Live Nation Entertainment, the concert giant that owns Ticketmaster, faces a fight that could reshape the multibillion-dollar live music industry.

Taylor Swift during a concert performance.

By David McCabe and Ben Sisario

David McCabe reports on tech policy from Washington. Ben Sisario reports on the music industry from New York.

The Justice Department and a group of states plan to sue Live Nation Entertainment, the concert giant that owns Ticketmaster, as soon as Thursday, accusing it of illegally maintaining a monopoly in the live entertainment industry, said three people familiar with the matter.

The government plans to argue in a lawsuit that Live Nation shored up its power through Ticketmaster’s exclusive ticketing contracts with concert venues, as well as the company’s dominance over concert tours and other businesses like venue management, said two of the people, who declined to be named because the lawsuit was still private. That helped the company maintain a monopoly, raising prices and fees for consumers, limiting innovation in the ticket industry and hurting competition, the people said.

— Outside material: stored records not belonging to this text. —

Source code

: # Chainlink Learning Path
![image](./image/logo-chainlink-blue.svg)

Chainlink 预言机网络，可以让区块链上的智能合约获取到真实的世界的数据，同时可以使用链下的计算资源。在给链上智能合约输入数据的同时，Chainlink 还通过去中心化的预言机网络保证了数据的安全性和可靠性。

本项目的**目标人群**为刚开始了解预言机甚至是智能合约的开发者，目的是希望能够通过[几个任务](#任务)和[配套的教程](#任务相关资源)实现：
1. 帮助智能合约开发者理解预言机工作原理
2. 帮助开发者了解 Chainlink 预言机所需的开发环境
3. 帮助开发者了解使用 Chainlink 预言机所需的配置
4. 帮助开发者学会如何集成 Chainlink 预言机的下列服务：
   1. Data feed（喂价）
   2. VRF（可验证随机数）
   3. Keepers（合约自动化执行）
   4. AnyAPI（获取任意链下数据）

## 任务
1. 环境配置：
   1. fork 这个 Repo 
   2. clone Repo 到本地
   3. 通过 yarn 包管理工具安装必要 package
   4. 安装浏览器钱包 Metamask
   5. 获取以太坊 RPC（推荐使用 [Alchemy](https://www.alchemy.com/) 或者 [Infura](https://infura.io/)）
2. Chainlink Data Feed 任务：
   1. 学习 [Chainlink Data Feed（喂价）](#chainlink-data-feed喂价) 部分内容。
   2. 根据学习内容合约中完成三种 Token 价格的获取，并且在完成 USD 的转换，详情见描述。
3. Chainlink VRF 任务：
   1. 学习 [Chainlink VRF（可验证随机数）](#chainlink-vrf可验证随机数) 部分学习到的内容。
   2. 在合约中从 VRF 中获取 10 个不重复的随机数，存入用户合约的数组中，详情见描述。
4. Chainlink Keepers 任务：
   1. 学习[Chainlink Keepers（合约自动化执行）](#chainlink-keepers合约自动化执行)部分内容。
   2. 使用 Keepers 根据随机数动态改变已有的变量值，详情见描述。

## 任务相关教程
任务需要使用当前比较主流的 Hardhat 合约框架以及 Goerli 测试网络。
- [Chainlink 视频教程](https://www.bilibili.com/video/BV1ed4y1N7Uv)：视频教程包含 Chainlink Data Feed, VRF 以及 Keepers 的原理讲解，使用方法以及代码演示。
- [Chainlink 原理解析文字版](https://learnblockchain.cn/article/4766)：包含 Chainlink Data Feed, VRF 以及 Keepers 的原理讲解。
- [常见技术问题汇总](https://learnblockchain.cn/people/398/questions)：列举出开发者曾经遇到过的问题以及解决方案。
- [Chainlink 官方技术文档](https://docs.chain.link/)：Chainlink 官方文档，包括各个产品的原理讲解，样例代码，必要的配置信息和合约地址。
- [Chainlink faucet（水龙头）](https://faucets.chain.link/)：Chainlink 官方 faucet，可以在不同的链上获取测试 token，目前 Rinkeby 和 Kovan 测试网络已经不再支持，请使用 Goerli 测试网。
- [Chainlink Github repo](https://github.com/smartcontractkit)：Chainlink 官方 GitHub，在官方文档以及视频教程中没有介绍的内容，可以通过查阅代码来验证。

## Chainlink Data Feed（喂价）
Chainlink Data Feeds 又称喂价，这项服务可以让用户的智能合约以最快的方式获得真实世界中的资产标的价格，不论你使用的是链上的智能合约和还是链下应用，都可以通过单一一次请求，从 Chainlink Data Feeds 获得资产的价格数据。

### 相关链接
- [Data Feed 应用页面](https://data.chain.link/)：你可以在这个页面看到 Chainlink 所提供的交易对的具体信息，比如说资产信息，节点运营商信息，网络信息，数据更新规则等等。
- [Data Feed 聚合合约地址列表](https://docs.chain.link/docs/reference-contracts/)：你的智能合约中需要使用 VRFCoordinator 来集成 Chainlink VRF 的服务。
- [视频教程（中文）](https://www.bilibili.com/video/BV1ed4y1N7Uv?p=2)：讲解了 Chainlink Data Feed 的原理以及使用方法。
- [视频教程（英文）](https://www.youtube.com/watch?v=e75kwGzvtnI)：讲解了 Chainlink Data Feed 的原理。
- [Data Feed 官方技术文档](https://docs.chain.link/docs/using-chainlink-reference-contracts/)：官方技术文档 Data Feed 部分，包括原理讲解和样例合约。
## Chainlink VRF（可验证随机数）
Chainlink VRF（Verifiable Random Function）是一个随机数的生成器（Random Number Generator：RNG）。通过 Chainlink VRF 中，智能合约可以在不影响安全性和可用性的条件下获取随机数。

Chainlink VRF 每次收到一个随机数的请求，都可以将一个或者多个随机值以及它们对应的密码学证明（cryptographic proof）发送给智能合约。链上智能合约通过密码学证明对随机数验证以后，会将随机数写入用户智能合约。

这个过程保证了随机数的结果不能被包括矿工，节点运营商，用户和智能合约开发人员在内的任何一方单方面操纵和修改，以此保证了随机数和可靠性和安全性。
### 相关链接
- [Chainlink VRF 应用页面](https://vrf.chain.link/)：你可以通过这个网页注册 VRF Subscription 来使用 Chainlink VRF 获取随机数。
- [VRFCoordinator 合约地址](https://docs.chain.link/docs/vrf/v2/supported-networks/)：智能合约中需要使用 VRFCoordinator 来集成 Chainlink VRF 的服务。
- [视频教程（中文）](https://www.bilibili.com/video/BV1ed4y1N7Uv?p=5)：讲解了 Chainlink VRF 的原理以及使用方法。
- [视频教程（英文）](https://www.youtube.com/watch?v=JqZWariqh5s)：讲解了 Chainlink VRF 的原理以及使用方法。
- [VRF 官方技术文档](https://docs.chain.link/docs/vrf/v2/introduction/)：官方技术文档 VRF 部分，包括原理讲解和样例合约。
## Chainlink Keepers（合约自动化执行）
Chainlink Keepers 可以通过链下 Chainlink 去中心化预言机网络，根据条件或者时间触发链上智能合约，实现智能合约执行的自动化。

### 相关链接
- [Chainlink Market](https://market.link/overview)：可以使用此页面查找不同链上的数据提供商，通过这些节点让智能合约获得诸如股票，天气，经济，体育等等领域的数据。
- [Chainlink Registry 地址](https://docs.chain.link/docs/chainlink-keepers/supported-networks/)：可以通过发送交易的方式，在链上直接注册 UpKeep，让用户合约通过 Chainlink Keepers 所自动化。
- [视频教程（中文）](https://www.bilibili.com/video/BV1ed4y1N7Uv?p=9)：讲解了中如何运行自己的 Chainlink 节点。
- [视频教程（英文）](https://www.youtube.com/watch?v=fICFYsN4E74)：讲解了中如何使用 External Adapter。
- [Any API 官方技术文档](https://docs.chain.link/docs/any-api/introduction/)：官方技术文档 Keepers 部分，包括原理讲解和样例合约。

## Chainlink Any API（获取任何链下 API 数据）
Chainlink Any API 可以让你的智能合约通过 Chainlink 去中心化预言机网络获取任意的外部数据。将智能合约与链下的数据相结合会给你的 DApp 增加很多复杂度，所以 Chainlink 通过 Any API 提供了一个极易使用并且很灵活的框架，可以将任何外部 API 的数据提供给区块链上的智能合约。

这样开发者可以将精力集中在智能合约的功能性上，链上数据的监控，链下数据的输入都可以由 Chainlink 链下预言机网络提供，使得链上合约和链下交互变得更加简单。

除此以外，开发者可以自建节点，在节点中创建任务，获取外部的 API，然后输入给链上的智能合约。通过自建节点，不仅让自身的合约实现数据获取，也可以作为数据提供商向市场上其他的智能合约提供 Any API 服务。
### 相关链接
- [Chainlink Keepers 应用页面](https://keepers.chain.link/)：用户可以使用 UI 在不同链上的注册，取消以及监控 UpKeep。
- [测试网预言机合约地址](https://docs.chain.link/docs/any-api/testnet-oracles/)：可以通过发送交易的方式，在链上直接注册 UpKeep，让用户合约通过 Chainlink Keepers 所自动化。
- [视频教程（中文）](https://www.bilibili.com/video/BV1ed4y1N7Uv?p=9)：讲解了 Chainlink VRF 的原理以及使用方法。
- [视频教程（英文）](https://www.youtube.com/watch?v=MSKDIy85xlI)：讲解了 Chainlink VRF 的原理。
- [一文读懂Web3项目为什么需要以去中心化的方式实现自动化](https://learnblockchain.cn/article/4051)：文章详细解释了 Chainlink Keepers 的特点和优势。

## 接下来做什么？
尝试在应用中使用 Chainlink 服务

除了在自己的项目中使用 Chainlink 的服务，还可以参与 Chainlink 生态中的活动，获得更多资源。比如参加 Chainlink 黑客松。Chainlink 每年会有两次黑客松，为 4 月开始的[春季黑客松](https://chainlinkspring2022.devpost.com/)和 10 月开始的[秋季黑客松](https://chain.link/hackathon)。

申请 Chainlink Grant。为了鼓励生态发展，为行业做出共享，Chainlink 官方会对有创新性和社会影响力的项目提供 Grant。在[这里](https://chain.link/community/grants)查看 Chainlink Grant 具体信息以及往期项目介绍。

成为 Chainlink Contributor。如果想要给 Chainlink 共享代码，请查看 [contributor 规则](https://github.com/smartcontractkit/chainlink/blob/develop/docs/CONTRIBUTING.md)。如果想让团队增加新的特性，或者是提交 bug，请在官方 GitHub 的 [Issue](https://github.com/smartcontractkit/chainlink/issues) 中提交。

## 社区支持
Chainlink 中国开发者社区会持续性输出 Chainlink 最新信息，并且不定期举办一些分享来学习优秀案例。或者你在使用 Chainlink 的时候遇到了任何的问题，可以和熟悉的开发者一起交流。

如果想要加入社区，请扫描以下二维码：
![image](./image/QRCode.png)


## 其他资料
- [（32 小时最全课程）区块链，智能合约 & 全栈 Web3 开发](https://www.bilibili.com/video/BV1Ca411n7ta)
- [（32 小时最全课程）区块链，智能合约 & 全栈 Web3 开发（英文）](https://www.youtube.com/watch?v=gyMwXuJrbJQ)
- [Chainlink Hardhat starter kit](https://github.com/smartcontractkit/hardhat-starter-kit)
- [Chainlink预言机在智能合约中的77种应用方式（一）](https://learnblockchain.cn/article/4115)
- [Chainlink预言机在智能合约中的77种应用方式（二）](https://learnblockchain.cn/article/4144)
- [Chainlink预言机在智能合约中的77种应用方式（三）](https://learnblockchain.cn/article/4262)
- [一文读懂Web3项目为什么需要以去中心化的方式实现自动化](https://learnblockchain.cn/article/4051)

The government will argue that tours promoted by the company were more likely to play venues where Ticketmaster was the exclusive ticket service, one of the people said, and that Live Nation’s artists played venues that it owns.

Live Nation is a colossus of the concert world and a force in the lives of musicians and fans alike. Its scale and reach far exceed those of any competitor, encompassing concert promotion, ticketing, artist management and the operation of hundreds of venues and festivals around the world.

The Ticketmaster division alone sells 600 million tickets a year to events around the world. According to some estimates, it handles ticketing for 70 percent to 80 percent of major concert venues in the United States.

Lawmakers, fans and competitors have accused the company of engaging in practices that harm rivals and drive up ticket prices and fees. At a congressional hearing early last year, prompted by a Taylor Swift tour presale on Ticketmaster that left millions of people unable to buy tickets, senators from both parties called Live Nation a monopoly .

The company has denied that it sets high prices and fees, saying artists and other parties like major venues are responsible.

A spokeswoman for the Justice Department and a spokeswoman for Live Nation declined to comment. Bloomberg News earlier reported that the lawsuit was imminent. The lawsuit is expected to be filed in the Southern District of New York, two of the people familiar with the matter said.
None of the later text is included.